Methods Mesenteric I/R was induced in male Wistar rats by superior mesenteric artery occlusion
for 90 minutes, followed by 120 minutes of reperfusion. Before I/R, ventilation and
hemodynamic monitoring including mean arterial blood pressure (MAP) and cardiac output
(CO) were established. During reperfusion Geloplasma (I/R + Geloplasma, N = 6) and Ringer's solution (I/R + Ringer, N = 6) were titrated according to CO and compared with I/R without volume resuscitation
(I/R only, N = 6) and a sham group (sham, N = 6). Blood samples were regularly taken for serum marker measurements.
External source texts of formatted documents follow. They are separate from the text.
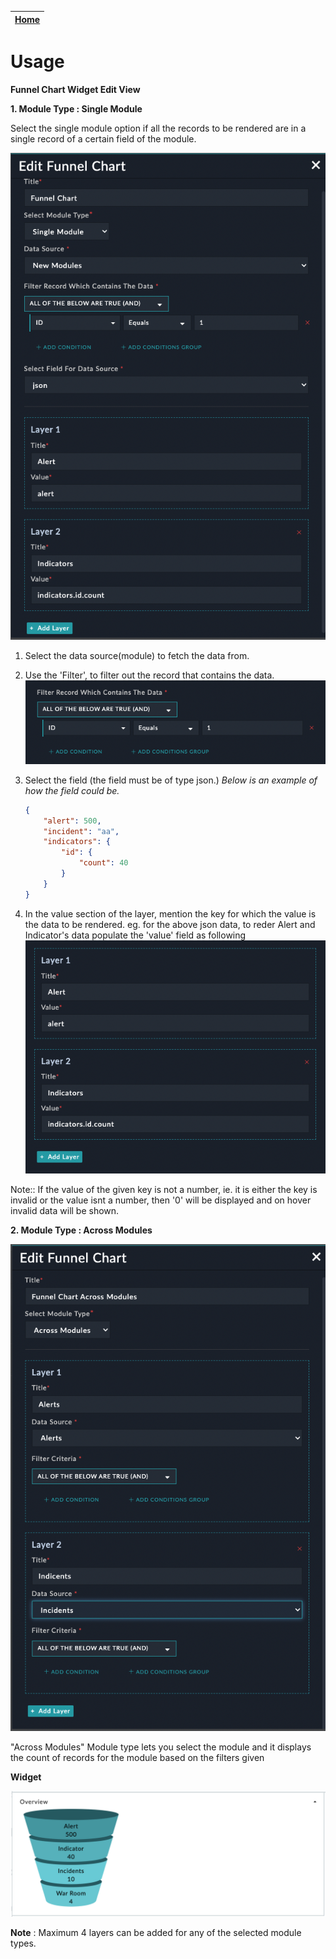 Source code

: | [Home](../README.md) |
|--------------------------------------------|

# Usage

**Funnel Chart Widget Edit View**

**1. Module Type : Single Module**

Select the single module option if all the records to be rendered are in a single record of a certain field of the module.

![](./media/custom-module.png)

1. Select the data source(module) to fetch the data from.
2. Use the 'Filter', to filter out the record that contains the data.  
![](./media/filter-for-single-module.png)
3. Select the field (the field must be of type json.)
    *Below is an example of how the field could be.*
    
    ```JSON 
    {
        "alert": 500,
        "incident": "aa",
        "indicators": {
            "id": {
                "count": 40
            }
        }
    }
    ```
4. In the value section of the layer, mention the key for which the value is the data to be rendered. 
    eg. for the above json data, to reder Alert and Indicator's data populate the 'value' field as following
    ![](./media/custom-module-layer.png)

Note:: If the value of the given key is not a number, ie. it is either the key is invalid or the value isnt a number, then '0' will be displayed and on hover invalid data will be shown.


**2. Module Type : Across Modules**

![](./media/fsr-modules.png)

"Across Modules" Module type lets you select the module and it displays the count of records for the module based on the filters given


**Widget**

![](./media/funnel.png)


**Note** : Maximum 4 layers can be added for any of the selected module types.
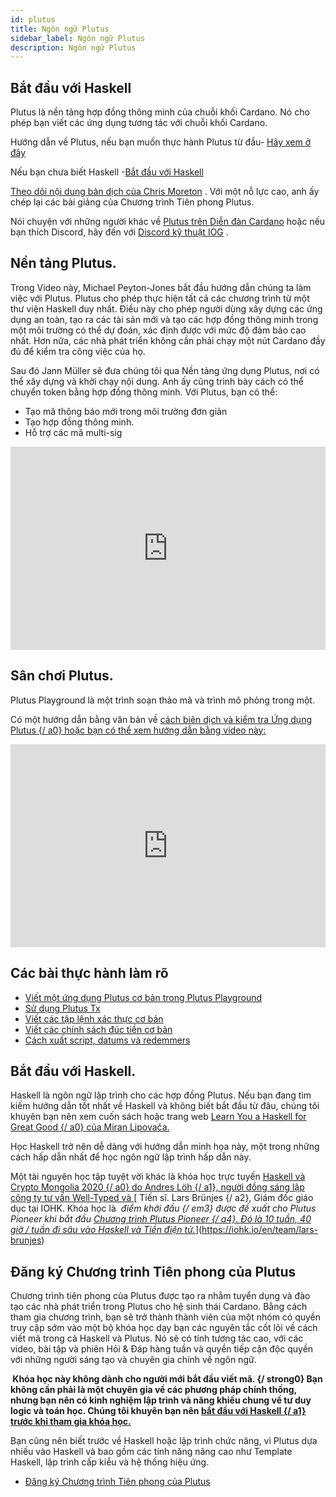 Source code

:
 ```yaml
---
id: plutus
title: Ngôn ngữ Plutus
sidebar_label: Ngôn ngữ Plutus
description: Ngôn ngữ Plutus
---
```


## Bắt đầu với Haskell

Plutus là nền tảng hợp đồng thông minh của chuỗi khối Cardano. Nó cho phép bạn viết các ứng dụng tương tác với chuỗi khối Cardano.

Hướng dẫn về Plutus, nếu bạn muốn thực hành Plutus từ đầu- [Hãy xem ở đây](https://plutusvn.readthedocs.io/en/latest/plutus/tutorials/index.html)

Nếu bạn chưa biết Haskell -[Bắt đầu với Haskell](https://cardano2vn.io/docs/smart-contracts/plutus#b%E1%BA%AFt-%C4%91%E1%BA%A7u-v%E1%BB%9Bi-haskell-1)

[Theo dõi nội dung bản dịch của Chris Moreton](https://cardano2vn.io/docs/dr-lars-lession/overview) . Với một nỗ lực cao, anh ấy chép lại các bài giảng của Chương trình Tiên phong Plutus.

Nói chuyện với những người khác về [Plutus trên Diễn đàn Cardano](https://forum.cardano.org/c/developers/cardano-plutus/148) hoặc nếu bạn thích Discord, hãy đến với [Discord kỹ thuật IOG](https://discord.com/invite/w6TwW9bGA6) .

## Nền tảng Plutus.

Trong Video này, Michael Peyton-Jones bắt đầu hướng dẫn chúng ta làm việc với Plutus. Plutus cho phép thực hiện tất cả các chương trình từ một thư viện Haskell duy nhất. Điều này cho phép người dùng xây dựng các ứng dụng an toàn, tạo ra các tài sản mới và tạo các hợp đồng thông minh trong một môi trường có thể dự đoán, xác định được với mức độ đảm bảo cao nhất. Hơn nữa, các nhà phát triển không cần phải chạy một nút Cardano đầy đủ để kiểm tra công việc của họ.

Sau đó Jann Müller sẽ đưa chúng tôi qua Nền tảng ứng dụng Plutus, nơi có thể xây dựng và khởi chạy nội dung. Anh ấy cũng trình bày cách có thể chuyển token bằng hợp đồng thông minh. Với Plutus, bạn có thể:

- Tạo mã thông báo mới trong môi trường đơn giản
- Tạo hợp đồng thông minh.
- Hỗ trợ các mã multi-sig

<iframe width="100%" height="325" src="https://www.youtube.com/embed/usMPt8KpBeI" frameborder="0" allow="accelerometer; autoplay; clipboard-write; encrypted-media; gyroscope; picture-in-picture fullscreen"></iframe>

## Sân chơi Plutus.

Plutus Playground là một trình soạn thảo mã và trình mô phỏng trong một.

[](https://playground.plutus.iohkdev.io)

Có một hướng dẫn bằng văn bản về [ cách biên dịch và kiểm tra Ứng dụng Plutus {/ a0} hoặc bạn có thể xem hướng dẫn bằng video này:](https://plutusvn.readthedocs.io/en/latest/plutus/tutorials/plutus-playground.html)

<iframe width="100%" height="325" src="https://www.youtube.com/embed/DhRS-JvoCw8" frameborder="0" allow="accelerometer; autoplay; clipboard-write; encrypted-media; gyroscope; picture-in-picture fullscreen"></iframe>

## Các bài thực hành làm rõ

- [Viết một ứng dụng Plutus cơ bản trong Plutus Playground ](https://plutusvn.readthedocs.io/en/latest/plutus/tutorials/basic-apps.html)
- [Sử dụng Plutus Tx ](https://plutusvn.readthedocs.io/en/latest/plutus/tutorials/plutus-tx.html)
- [Viết các tập lệnh xác thực cơ bản](https://plutusvn.readthedocs.io/en/latest/plutus/tutorials/basic-validators.html)
- [Viết các chính sách đúc tiền cơ bản ](https://plutusvn.readthedocs.io/en/latest/plutus/tutorials/basic-minting-policies.html)
- [Cách xuất script, datums và redemmers ](https://plutusvn.readthedocs.io/en/latest/plutus/howtos/exporting-a-script.html)


## Bắt đầu với Haskell.

Haskell là ngôn ngữ lập trình cho các hợp đồng Plutus. Nếu bạn đang tìm kiếm hướng dẫn tốt nhất về Haskell và không biết bắt đầu từ đâu, chúng tôi khuyên bạn nên xem cuốn sách hoặc trang web [ Learn You a Haskell for Great Good {/ a0} của Miran Lipovača.](http://learnyouahaskell.com/introduction)

Học Haskell trở nên dễ dàng với hướng dẫn minh họa này, một trong những cách hấp dẫn nhất để học ngôn ngữ lập trình hấp dẫn này.

Một tài nguyên học tập tuyệt vời khác là khóa học trực tuyến [ Haskell và Crypto Mongolia 2020 {/ a0} do ](https://www.youtube.com/watch?v=ctfZ6DwFiPg&list=PLJ3w5xyG4JWmBVIigNBytJhvSSfZZzfTm&index=4)[ Andres Löh {/ a1}, người đồng sáng lập công ty tư vấn Well-Typed và ](https://kosmikus.org/)[ Tiến sĩ. Lars Brünjes {/ a2}, Giám đốc giáo dục tại IOHK. Khóa học là *&nbsp;điểm khởi đầu {/ em3} được đề xuất cho Plutus Pioneer khi bắt đầu [ Chương trình Plutus Pioneer {/ a4}. Đó là 10 tuần, 40 giờ / tuần đi sâu vào Haskell và Tiền điện tử.](#getting-started-with-the-plutus-pioneer-program)*](https://iohk.io/en/team/lars-brunjes)

## Đăng ký Chương trình Tiên phong của Plutus

Chương trình tiên phong của Plutus được tạo ra nhằm tuyển dụng và đào tạo các nhà phát triển trong Plutus cho hệ sinh thái Cardano. Bằng cách tham gia chương trình, bạn sẽ trở thành thành viên của một nhóm có quyền truy cập sớm vào một bộ khóa học dạy bạn các nguyên tắc cốt lõi về cách viết mã trong cả Haskell và Plutus. Nó sẽ có tính tương tác cao, với các video, bài tập và phiên Hỏi &amp; Đáp hàng tuần và quyền tiếp cận độc quyền với những người sáng tạo và chuyên gia chính về ngôn ngữ.

**&nbsp;Khóa học này không dành cho người mới bắt đầu viết mã. {/ strong0} Bạn không cần phải là một chuyên gia về các phương pháp chính thống, nhưng bạn nên có kinh nghiệm lập trình và năng khiếu chung về tư duy logic và toán học. Chúng tôi khuyên bạn nên [ bắt đầu với Haskell {/ a1} trước khi tham gia khóa học.](#getting-started-with-haskell)**

Bạn cũng nên biết trước về Haskell hoặc lập trình chức năng, vì Plutus dựa nhiều vào Haskell và bao gồm các tính năng nâng cao như Template Haskell, lập trình cấp kiểu và hệ thống hiệu ứng.

- [Đăng ký Chương trình Tiên phong của Plutus](https://testnets.cardano.org/en/plutus-pioneer-program/)

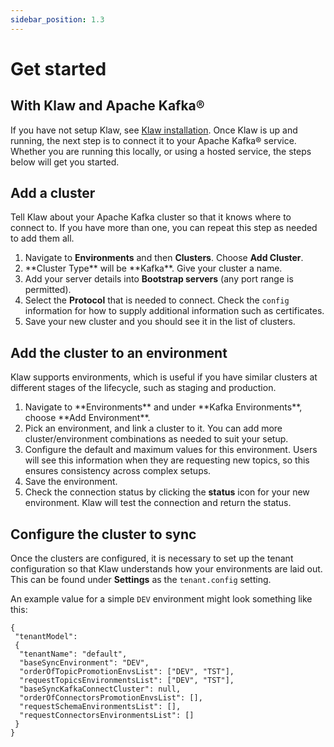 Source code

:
 ```yaml
---
sidebar_position: 1.3
---
```


# Get started

## With Klaw and Apache Kafka®

If you have not setup Klaw, see [Klaw installation](HowTo/installation).
Once Klaw is up and running, the next step is to connect it to your
Apache Kafka® service. Whether you are running this locally, or using a
hosted service, the steps below will get you started.

## Add a cluster

Tell Klaw about your Apache Kafka cluster so that it knows where to
connect to. If you have more than one, you can repeat this step as
needed to add them all.

1. Navigate to **Environments** and then **Clusters**. Choose **Add
   Cluster**.
2. <!-- vale off -->**Cluster Type** will be **Kafka**. Give your cluster a name.<!-- vale on -->
3. Add your server details into **Bootstrap servers** (any port range
   is permitted).
4. Select the **Protocol** that is needed to connect. Check the
   `config` information for how to supply
   additional information such as certificates.
5. Save your new cluster and you should see it in the list of clusters.

## Add the cluster to an environment

Klaw supports environments, which is useful if you have similar
clusters at different stages of the lifecycle, such as staging and
production.

1. <!-- vale off -->Navigate to **Environments** and under **Kafka Environments**, choose **Add Environment**.<!-- vale on -->
2. Pick an environment, and link a cluster to it. You can add more
   cluster/environment combinations as needed to suit your setup.
3. Configure the default and maximum values for this environment. Users
   will see this information when they are requesting new topics, so
   this ensures consistency across complex setups.
4. Save the environment.
5. Check the connection status by clicking the **status** icon for your
   new environment. Klaw will test the connection and return the
   status.

## Configure the cluster to sync

Once the clusters are configured, it is necessary to set up the tenant
configuration so that Klaw understands how your environments are laid
out. This can be found under **Settings** as the `tenant.config`
setting.

An example value for a simple `DEV` environment might look something
like this:

    {
     "tenantModel":
     {
      "tenantName": "default",
      "baseSyncEnvironment": "DEV",
      "orderOfTopicPromotionEnvsList": ["DEV", "TST"],
      "requestTopicsEnvironmentsList": ["DEV", "TST"],
      "baseSyncKafkaConnectCluster": null,
      "orderOfConnectorsPromotionEnvsList": [],
      "requestSchemaEnvironmentsList": [],
      "requestConnectorsEnvironmentsList": []
     }
    }
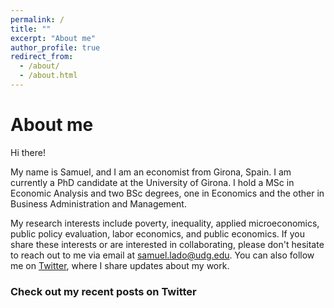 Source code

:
 ```yaml
---
permalink: /
title: ""
excerpt: "About me"
author_profile: true
redirect_from: 
  - /about/
  - /about.html
---
```

About me
======

Hi there! 

My name is Samuel, and I am an economist from Girona, Spain. I am currently a PhD candidate at the University of Girona. I hold a MSc in Economic Analysis and two BSc degrees, one in Economics and the other in Business Administration and Management.

My research interests include poverty, inequality, applied microeconomics, public policy evaluation, labor economics, and public economics. If you share these interests or are interested in collaborating, please don't hesitate to reach out to me via email at samuel.lado@udg.edu. You can also follow me on [Twitter](https://twitter.com/samuellf11), where I share updates about my work. 

### Check out my recent posts on Twitter

<a class="twitter-timeline" data-tweet-limit="1" data-width="700"  align="center"  href="https://twitter.com/SamuelLF11?ref_src=twsrc%5Etfw"> </a> <script async src="https://platform.twitter.com/widgets.js" charset="utf-8"></script>
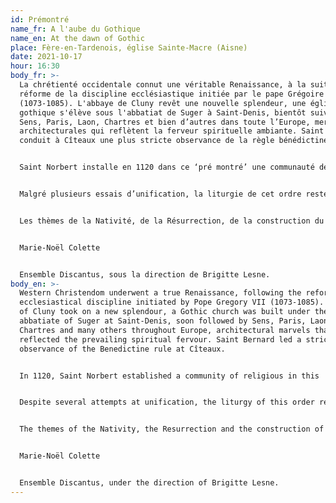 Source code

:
 ```yaml
---
id: Prémontré
name_fr: A l'aube du Gothique
name_en: At the dawn of Gothic
place: Fère-en-Tardenois, église Sainte-Macre (Aisne)
date: 2021-10-17
hour: 16:30
body_fr: >-
  La chrétienté occidentale connut une véritable Renaissance, à la suite de la
  réforme de la discipline ecclésiastique initiée par le pape Grégoire VII
  (1073-1085). L'abbaye de Cluny revêt une nouvelle splendeur, une église
  gothique s'élève sous l'abbatiat de Suger à Saint-Denis, bientôt suivie par
  Sens, Paris, Laon, Chartres et bien d’autres dans toute l’Europe, merveilles
  architecturales qui reflètent la ferveur spirituelle ambiante. Saint Bernard
  conduit à Cîteaux une plus stricte observance de la règle bénédictine.


  Saint Norbert installe en 1120 dans ce ‘pré montré’ une communauté de religieux qui ne se retirent pas du monde, mais, préfigurant en quelque sorte les ordres mendiants (franciscains et dominicains) du 13e siècle, se dévouent au soin (*cura*) des fidèles dans les paroisses. Les très nombreuses fondations prémontrées féminines recensées en France aux 12e et 13e siècles, attestent de l’active implication des femmes au développement de l’Ordre.


  Malgré plusieurs essais d’unification, la liturgie de cet ordre restera le plus souvent conforme aux habitudes régionales. Les chants que nous empruntons ici à des manuscrits prémontrés (du 13e au 16e siècle) ne diffèrent du répertoire universel que par des variantes témoignant de leurs attaches spatio-temporelles. Les antiennes composées pour la fête de saint Norbert, canonisé en 1582, ont été ajoutées aux antiphonaires alors en usage.


  Les thèmes de la Nativité, de la Résurrection, de la construction du Temple de Dieu, inspirent poètes et musiciens, tels le maître Abélard (1079-1142), Pierre le Vénérable (abbé de Cluny,1092-1156) ou Philippe le Chancelier (maître à l'université de Paris, chancelier de la cathédrale Notre-Dame, 1165-1236) et résonnent sous les hautes voûtes des nouveaux édifices. L’omniprésence, sur les sculptures ou dans la lumière des vitraux, de la figure de la Vierge Marie, atteste le rôle de médiatrice (*mater Dei, porta caeli*) qui lui fut conféré dans les compositions poétiques, à cette époque plus qu’en aucune autre. Enfin, l’élévation architecturale entraîne les envolées lyriques de la musique de ce temps ; avec les grands maîtres de l'art polyphonique parisiens, Leonin et Pérotin (maîtres de chapelle à la cathédrale Notre-Dame), une nouvelle forme de polyphonie prend son essor, qui se fera entendre, de manière de plus en plus élaborée, durant la deuxième moitié du 12e et tout le 13e siècle. La voix 'organale', soutenue par l'ancien chant, l'accompagne tout en l'attirant vers les hauteurs, alors que de nouvelles poésies sont magnifiées au son des conduits, motets ou rondeaux de l'Ecole Notre-Dame de Paris.


  Marie-Noël Colette


  Ensemble Discantus, sous la direction de Brigitte Lesne.
body_en: >-
  Western Christendom underwent a true Renaissance, following the reform of
  ecclesiastical discipline initiated by Pope Gregory VII (1073-1085). The abbey
  of Cluny took on a new splendour, a Gothic church was built under the
  abbatiate of Suger at Saint-Denis, soon followed by Sens, Paris, Laon,
  Chartres and many others throughout Europe, architectural marvels that
  reflected the prevailing spiritual fervour. Saint Bernard led a stricter
  observance of the Benedictine rule at Cîteaux.


  In 1120, Saint Norbert established a community of religious in this 'pre-monstratensian' area who did not withdraw from the world but, in a way prefiguring the mendicant orders (Franciscans and Dominicans) of the 13th century, devoted themselves to the care (*cura*) of the faithful in the parishes. The many female Premonstratensian foundations recorded in France in the 12th and 13th centuries attest to the active involvement of women in the development of the Order.


  Despite several attempts at unification, the liturgy of this order remained mostly in accordance with regional habits. The chants we have borrowed here from Premonstratensian manuscripts (from the 13th to the 16th century) differ from the universal repertoire only in the variants that bear witness to their spatial and temporal ties. The antiphons composed for the feast of Saint Norbert, canonised in 1582, were added to the antiphonaries in use at the time.


  The themes of the Nativity, the Resurrection and the construction of the Temple of God inspired poets and musicians, such as the master Abelard (1079-1142), Peter the Venerable (abbot of Cluny, 1092-1156) and Philip the Chancellor (master at the University of Paris, chancellor of Notre-Dame Cathedral, 1165-1236), and resounded under the high arches of the new buildings. The omnipresence of the figure of the Virgin Mary on the sculptures or in the light of the stained glass windows attests to the role of mediator (*mater Dei, porta caeli*) that was given to her in the poetic compositions of this period more than in any other. Finally, the architectural elevation led to the lyrical flights of music of this time; with the great Parisian masters of polyphonic art, Leonin and Pérotin (Chapel Masters at Notre-Dame Cathedral), a new form of polyphony took off, which was to be heard, in an increasingly elaborate manner, during the second half of the 12th century and throughout the 13th century. The 'organ' voice, supported by the ancient chant, accompanied it while drawing it upwards, while new poetry was magnified by the sound of the conduits, motets or rondeaux of the Ecole Notre-Dame de Paris.


  Marie-Noël Colette


  Ensemble Discantus, under the direction of Brigitte Lesne.
---
```

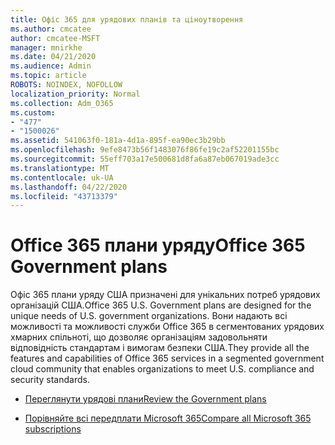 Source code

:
 ```yaml
---
title: Офіс 365 для урядових планів та ціноутворення
ms.author: cmcatee
author: cmcatee-MSFT
manager: mnirkhe
ms.date: 04/21/2020
ms.audience: Admin
ms.topic: article
ROBOTS: NOINDEX, NOFOLLOW
localization_priority: Normal
ms.collection: Adm_O365
ms.custom:
- "477"
- "1500026"
ms.assetid: 541063f0-181a-4d1a-895f-ea90ec3b29bb
ms.openlocfilehash: 9efe8473b56f1483076f86fe19c2af52201155bc
ms.sourcegitcommit: 55eff703a17e500681d8fa6a87eb067019ade3cc
ms.translationtype: MT
ms.contentlocale: uk-UA
ms.lasthandoff: 04/22/2020
ms.locfileid: "43713379"
---
```

# <a name="office-365-government-plans"></a><span data-ttu-id="2bb27-102">Office 365 плани уряду</span><span class="sxs-lookup"><span data-stu-id="2bb27-102">Office 365 Government plans</span></span>

<span data-ttu-id="2bb27-103">Офіс 365 плани уряду США призначені для унікальних потреб урядових організацій США.</span><span class="sxs-lookup"><span data-stu-id="2bb27-103">Office 365 U.S. Government plans are designed for the unique needs of U.S. government organizations.</span></span> <span data-ttu-id="2bb27-104">Вони надають всі можливості та можливості служби Office 365 в сегментованих урядових хмарних спільноті, що дозволяє організаціям задовольняти відповідність стандартам і вимогам безпеки США.</span><span class="sxs-lookup"><span data-stu-id="2bb27-104">They provide all the features and capabilities of Office 365 services in a segmented government cloud community that enables organizations to meet U.S. compliance and security standards.</span></span>
  
- [<span data-ttu-id="2bb27-105">Переглянути урядові плани</span><span class="sxs-lookup"><span data-stu-id="2bb27-105">Review the Government plans</span></span>](https://products.office.com/government/compare-office-365-government-plans)

- [<span data-ttu-id="2bb27-106">Порівняйте всі передплати Microsoft 365</span><span class="sxs-lookup"><span data-stu-id="2bb27-106">Compare all Microsoft 365 subscriptions</span></span>](https://products.office.com/business/compare-more-office-365-for-business-plans)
After reperfusion
organs were harvested for histology studies.
Results After acute mesenteric I/R, MAP and CO decreased (p < 0.01) while systemic and pulmonary vascular resistance increased (p < 0.01) continuously in the I/R group. Volume substitution according to CO initially
stabilized hemodynamic parameters, but CO declined independently in the late stage.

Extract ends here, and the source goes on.